What to work on:
The answer must consist of the entries, copied exactly and in full.
── Data shown ──
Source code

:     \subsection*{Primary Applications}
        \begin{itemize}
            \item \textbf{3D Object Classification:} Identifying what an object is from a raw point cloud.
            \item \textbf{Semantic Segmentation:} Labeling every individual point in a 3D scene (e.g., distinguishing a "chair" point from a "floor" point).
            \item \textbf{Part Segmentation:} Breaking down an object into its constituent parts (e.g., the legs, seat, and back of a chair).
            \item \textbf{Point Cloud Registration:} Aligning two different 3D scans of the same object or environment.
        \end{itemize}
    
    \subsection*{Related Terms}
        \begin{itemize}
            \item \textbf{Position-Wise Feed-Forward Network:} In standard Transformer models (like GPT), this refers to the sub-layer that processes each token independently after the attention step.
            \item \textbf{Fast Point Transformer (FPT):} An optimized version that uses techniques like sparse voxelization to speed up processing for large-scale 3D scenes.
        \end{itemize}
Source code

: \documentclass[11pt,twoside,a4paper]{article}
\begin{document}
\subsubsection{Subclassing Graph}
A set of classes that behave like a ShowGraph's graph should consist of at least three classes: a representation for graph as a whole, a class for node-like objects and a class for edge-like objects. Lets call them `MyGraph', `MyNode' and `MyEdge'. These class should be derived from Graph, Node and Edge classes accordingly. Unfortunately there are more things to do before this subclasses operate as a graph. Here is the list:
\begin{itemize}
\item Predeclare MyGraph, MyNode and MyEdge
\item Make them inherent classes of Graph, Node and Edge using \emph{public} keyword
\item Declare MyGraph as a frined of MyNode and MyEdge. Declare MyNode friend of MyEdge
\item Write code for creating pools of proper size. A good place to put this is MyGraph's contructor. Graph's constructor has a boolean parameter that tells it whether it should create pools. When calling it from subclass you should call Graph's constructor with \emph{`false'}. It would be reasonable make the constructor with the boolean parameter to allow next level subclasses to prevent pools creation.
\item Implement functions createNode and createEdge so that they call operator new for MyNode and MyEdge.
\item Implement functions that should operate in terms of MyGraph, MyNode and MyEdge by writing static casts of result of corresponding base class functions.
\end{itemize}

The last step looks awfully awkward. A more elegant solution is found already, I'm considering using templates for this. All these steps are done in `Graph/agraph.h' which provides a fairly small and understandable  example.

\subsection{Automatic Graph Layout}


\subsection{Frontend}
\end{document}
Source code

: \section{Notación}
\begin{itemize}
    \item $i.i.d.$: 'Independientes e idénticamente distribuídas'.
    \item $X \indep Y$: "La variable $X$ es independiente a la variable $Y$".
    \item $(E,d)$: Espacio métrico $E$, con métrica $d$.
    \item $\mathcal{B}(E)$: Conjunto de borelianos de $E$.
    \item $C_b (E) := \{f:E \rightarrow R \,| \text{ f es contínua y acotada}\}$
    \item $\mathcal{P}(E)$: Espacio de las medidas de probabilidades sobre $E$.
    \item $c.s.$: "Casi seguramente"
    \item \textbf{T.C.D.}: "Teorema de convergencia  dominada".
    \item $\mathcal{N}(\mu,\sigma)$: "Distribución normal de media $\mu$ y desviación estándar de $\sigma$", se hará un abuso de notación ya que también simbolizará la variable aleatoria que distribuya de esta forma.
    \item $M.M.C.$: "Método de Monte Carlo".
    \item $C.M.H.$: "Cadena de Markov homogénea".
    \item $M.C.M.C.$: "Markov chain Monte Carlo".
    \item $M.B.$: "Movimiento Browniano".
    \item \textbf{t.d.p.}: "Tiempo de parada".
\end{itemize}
───
Output for this task:
Source code

:     \subsection*{Primary Applications}
        \begin{itemize}
            \item \textbf{3D Object Classification:} Identifying what an object is from a raw point cloud.
            \item \textbf{Semantic Segmentation:} Labeling every individual point in a 3D scene (e.g., distinguishing a "chair" point from a "floor" point).
            \item \textbf{Part Segmentation:} Breaking down an object into its constituent parts (e.g., the legs, seat, and back of a chair).
            \item \textbf{Point Cloud Registration:} Aligning two different 3D scans of the same object or environment.
        \end{itemize}
    
    \subsection*{Related Terms}
        \begin{itemize}
            \item \textbf{Position-Wise Feed-Forward Network:} In standard Transformer models (like GPT), this refers to the sub-layer that processes each token independently after the attention step.
            \item \textbf{Fast Point Transformer (FPT):} An optimized version that uses techniques like sparse voxelization to speed up processing for large-scale 3D scenes.
        \end{itemize}
Source code

: \documentclass[11pt,twoside,a4paper]{article}
\begin{document}
\subsubsection{Subclassing Graph}
A set of classes that behave like a ShowGraph's graph should consist of at least three classes: a representation for graph as a whole, a class for node-like objects and a class for edge-like objects. Lets call them `MyGraph', `MyNode' and `MyEdge'. These class should be derived from Graph, Node and Edge classes accordingly. Unfortunately there are more things to do before this subclasses operate as a graph. Here is the list:
\begin{itemize}
\item Predeclare MyGraph, MyNode and MyEdge
\item Make them inherent classes of Graph, Node and Edge using \emph{public} keyword
\item Declare MyGraph as a frined of MyNode and MyEdge. Declare MyNode friend of MyEdge
\item Write code for creating pools of proper size. A good place to put this is MyGraph's contructor. Graph's constructor has a boolean parameter that tells it whether it should create pools. When calling it from subclass you should call Graph's constructor with \emph{`false'}. It would be reasonable make the constructor with the boolean parameter to allow next level subclasses to prevent pools creation.
\item Implement functions createNode and createEdge so that they call operator new for MyNode and MyEdge.
\item Implement functions that should operate in terms of MyGraph, MyNode and MyEdge by writing static casts of result of corresponding base class functions.
\end{itemize}

The last step looks awfully awkward. A more elegant solution is found already, I'm considering using templates for this. All these steps are done in `Graph/agraph.h' which provides a fairly small and understandable  example.

\subsection{Automatic Graph Layout}


\subsection{Frontend}
\end{document}
Source code

: \section{Notación}
\begin{itemize}
    \item $i.i.d.$: 'Independientes e idénticamente distribuídas'.
    \item $X \indep Y$: "La variable $X$ es independiente a la variable $Y$".
    \item $(E,d)$: Espacio métrico $E$, con métrica $d$.
    \item $\mathcal{B}(E)$: Conjunto de borelianos de $E$.
    \item $C_b (E) := \{f:E \rightarrow R \,| \text{ f es contínua y acotada}\}$
    \item $\mathcal{P}(E)$: Espacio de las medidas de probabilidades sobre $E$.
    \item $c.s.$: "Casi seguramente"
    \item \textbf{T.C.D.}: "Teorema de convergencia  dominada".
    \item $\mathcal{N}(\mu,\sigma)$: "Distribución normal de media $\mu$ y desviación estándar de $\sigma$", se hará un abuso de notación ya que también simbolizará la variable aleatoria que distribuya de esta forma.
    \item $M.M.C.$: "Método de Monte Carlo".
    \item $C.M.H.$: "Cadena de Markov homogénea".
    \item $M.C.M.C.$: "Markov chain Monte Carlo".
    \item $M.B.$: "Movimiento Browniano".
    \item \textbf{t.d.p.}: "Tiempo de parada".
\end{itemize}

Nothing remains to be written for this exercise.